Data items
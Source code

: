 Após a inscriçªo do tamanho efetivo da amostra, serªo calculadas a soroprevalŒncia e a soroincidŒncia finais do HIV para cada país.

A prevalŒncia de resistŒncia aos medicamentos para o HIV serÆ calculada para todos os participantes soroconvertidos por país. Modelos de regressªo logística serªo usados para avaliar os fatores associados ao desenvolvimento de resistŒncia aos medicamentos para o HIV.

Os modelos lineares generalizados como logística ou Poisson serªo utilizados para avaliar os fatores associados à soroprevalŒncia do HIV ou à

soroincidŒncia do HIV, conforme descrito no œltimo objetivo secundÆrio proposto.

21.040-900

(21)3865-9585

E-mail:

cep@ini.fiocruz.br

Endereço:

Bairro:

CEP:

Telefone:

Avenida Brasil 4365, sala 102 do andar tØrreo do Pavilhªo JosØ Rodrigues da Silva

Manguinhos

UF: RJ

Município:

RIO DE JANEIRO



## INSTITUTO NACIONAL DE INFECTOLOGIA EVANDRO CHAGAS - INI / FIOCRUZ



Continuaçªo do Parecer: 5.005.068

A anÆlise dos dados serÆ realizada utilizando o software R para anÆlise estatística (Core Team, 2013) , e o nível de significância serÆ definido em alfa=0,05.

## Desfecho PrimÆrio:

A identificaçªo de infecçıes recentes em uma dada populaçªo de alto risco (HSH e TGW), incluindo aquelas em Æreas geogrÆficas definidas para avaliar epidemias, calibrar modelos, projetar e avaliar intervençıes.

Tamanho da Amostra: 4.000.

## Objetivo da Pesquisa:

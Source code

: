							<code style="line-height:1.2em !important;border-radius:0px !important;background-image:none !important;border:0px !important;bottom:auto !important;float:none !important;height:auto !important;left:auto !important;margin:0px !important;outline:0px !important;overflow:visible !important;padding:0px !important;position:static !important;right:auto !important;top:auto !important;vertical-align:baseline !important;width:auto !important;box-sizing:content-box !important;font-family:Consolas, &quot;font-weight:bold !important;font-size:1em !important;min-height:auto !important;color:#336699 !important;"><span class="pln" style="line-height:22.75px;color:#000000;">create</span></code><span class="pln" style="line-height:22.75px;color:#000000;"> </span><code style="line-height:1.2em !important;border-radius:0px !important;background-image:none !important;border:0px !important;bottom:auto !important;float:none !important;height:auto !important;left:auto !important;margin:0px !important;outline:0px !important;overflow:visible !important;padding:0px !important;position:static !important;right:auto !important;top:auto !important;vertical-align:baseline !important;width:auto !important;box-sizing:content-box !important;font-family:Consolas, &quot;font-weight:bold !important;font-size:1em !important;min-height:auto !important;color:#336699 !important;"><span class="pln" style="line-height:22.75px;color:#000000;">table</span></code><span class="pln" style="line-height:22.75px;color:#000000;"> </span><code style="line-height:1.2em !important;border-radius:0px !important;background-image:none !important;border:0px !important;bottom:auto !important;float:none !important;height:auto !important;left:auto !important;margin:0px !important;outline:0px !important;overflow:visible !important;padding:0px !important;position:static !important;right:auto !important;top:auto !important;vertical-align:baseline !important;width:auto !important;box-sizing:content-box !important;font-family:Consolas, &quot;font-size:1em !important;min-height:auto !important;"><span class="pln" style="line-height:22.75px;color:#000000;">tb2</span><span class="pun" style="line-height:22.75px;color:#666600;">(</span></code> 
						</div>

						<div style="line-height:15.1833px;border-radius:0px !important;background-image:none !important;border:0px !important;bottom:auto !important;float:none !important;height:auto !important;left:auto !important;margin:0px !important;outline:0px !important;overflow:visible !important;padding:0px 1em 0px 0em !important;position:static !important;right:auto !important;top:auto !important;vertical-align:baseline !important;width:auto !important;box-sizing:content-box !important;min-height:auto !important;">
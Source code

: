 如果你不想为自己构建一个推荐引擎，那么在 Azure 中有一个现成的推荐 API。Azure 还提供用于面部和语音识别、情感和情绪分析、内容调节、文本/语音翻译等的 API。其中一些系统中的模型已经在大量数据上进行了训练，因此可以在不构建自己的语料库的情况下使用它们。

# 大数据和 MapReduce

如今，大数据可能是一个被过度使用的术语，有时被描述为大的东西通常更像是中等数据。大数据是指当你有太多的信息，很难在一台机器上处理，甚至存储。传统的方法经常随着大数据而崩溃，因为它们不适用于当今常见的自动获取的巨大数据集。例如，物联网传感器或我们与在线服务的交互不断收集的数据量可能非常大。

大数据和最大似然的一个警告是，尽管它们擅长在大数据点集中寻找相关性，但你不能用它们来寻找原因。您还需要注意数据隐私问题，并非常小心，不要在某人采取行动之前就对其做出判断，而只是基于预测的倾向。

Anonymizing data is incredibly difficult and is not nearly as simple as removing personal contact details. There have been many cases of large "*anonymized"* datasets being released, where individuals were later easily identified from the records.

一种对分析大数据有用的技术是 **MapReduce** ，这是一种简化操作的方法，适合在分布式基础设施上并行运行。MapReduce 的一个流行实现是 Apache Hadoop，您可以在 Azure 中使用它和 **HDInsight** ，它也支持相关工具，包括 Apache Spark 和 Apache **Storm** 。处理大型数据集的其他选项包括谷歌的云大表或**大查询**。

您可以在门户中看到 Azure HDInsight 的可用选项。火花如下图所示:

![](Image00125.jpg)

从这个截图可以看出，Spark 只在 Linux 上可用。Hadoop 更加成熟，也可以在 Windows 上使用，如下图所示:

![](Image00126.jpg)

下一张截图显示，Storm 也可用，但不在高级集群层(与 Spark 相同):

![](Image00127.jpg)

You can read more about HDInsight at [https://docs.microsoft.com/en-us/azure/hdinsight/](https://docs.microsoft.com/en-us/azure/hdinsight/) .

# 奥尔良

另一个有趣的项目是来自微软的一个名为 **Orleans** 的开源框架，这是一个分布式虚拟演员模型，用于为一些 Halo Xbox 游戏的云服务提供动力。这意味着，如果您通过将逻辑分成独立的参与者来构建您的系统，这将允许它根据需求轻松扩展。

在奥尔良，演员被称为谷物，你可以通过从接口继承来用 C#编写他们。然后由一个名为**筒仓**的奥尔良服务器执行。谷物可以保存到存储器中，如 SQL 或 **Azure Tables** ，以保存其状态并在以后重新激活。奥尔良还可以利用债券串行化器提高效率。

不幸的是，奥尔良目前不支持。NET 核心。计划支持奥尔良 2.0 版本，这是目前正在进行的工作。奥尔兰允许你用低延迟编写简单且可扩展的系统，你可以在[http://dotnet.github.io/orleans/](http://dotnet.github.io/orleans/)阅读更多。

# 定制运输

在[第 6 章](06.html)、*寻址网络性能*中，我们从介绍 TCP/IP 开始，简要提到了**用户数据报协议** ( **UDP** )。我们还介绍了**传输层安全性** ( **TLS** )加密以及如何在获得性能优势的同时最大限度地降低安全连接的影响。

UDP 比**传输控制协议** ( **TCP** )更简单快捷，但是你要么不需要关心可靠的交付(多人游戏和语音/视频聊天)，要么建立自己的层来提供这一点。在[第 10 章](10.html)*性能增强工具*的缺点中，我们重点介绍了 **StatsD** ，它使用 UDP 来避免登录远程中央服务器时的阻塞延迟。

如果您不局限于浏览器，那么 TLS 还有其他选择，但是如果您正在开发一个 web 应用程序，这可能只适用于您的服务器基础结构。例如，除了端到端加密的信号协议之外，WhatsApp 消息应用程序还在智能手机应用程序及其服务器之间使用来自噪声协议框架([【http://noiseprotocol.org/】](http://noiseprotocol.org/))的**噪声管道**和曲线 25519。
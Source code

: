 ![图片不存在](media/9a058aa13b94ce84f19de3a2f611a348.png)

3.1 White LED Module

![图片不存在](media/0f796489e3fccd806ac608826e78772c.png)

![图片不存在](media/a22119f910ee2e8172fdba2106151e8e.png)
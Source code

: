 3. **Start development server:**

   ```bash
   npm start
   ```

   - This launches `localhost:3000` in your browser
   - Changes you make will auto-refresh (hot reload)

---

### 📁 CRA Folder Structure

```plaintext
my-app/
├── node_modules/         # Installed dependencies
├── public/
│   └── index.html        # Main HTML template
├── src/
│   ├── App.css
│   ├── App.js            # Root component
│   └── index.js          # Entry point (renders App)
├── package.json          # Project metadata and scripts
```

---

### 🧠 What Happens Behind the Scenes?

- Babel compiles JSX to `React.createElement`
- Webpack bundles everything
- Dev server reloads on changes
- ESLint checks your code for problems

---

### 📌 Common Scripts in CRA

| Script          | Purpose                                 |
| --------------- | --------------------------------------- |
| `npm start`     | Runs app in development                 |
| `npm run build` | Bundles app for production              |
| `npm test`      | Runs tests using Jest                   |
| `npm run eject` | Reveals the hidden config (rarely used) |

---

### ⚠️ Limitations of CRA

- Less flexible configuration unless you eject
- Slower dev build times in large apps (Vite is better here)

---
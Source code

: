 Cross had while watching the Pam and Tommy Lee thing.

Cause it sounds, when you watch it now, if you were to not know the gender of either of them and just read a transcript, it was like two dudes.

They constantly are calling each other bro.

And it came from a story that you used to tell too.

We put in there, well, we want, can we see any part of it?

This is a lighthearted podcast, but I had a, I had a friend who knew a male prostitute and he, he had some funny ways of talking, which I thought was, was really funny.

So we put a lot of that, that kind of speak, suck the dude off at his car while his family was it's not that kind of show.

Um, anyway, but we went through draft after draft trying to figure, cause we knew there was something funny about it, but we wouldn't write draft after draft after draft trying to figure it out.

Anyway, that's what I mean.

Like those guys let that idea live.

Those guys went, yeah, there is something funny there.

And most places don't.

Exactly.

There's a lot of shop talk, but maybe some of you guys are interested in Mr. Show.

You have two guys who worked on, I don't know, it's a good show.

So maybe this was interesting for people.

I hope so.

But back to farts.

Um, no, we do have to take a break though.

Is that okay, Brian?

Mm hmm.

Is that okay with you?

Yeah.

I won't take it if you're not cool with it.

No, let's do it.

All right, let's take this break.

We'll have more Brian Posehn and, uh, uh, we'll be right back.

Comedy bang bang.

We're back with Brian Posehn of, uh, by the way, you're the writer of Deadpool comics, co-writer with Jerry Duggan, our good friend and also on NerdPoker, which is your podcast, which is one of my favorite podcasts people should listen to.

* _TASK PROMPT_
Every line from the line containing "3. **Start development server:**" through the line containing "Tommy Lee thing." in the records above must be retyped exactly. Leave out the rest.

* _COMPLETED EXERCISE_
: 3. **Start development server:**

   ```bash
   npm start
   ```

   - This launches `localhost:3000` in your browser
   - Changes you make will auto-refresh (hot reload)

---

### 📁 CRA Folder Structure

```plaintext
my-app/
├── node_modules/         # Installed dependencies
├── public/
│   └── index.html        # Main HTML template
├── src/
│   ├── App.css
│   ├── App.js            # Root component
│   └── index.js          # Entry point (renders App)
├── package.json          # Project metadata and scripts
```

---

### 🧠 What Happens Behind the Scenes?

- Babel compiles JSX to `React.createElement`
- Webpack bundles everything
- Dev server reloads on changes
- ESLint checks your code for problems

---

### 📌 Common Scripts in CRA

| Script          | Purpose                                 |
| --------------- | --------------------------------------- |
| `npm start`     | Runs app in development                 |
| `npm run build` | Bundles app for production              |
| `npm test`      | Runs tests using Jest                   |
| `npm run eject` | Reveals the hidden config (rarely used) |

---

### ⚠️ Limitations of CRA

- Less flexible configuration unless you eject
- Slower dev build times in large apps (Vite is better here)

---
Source code

: Cross had while watching the Pam and Tommy Lee thing.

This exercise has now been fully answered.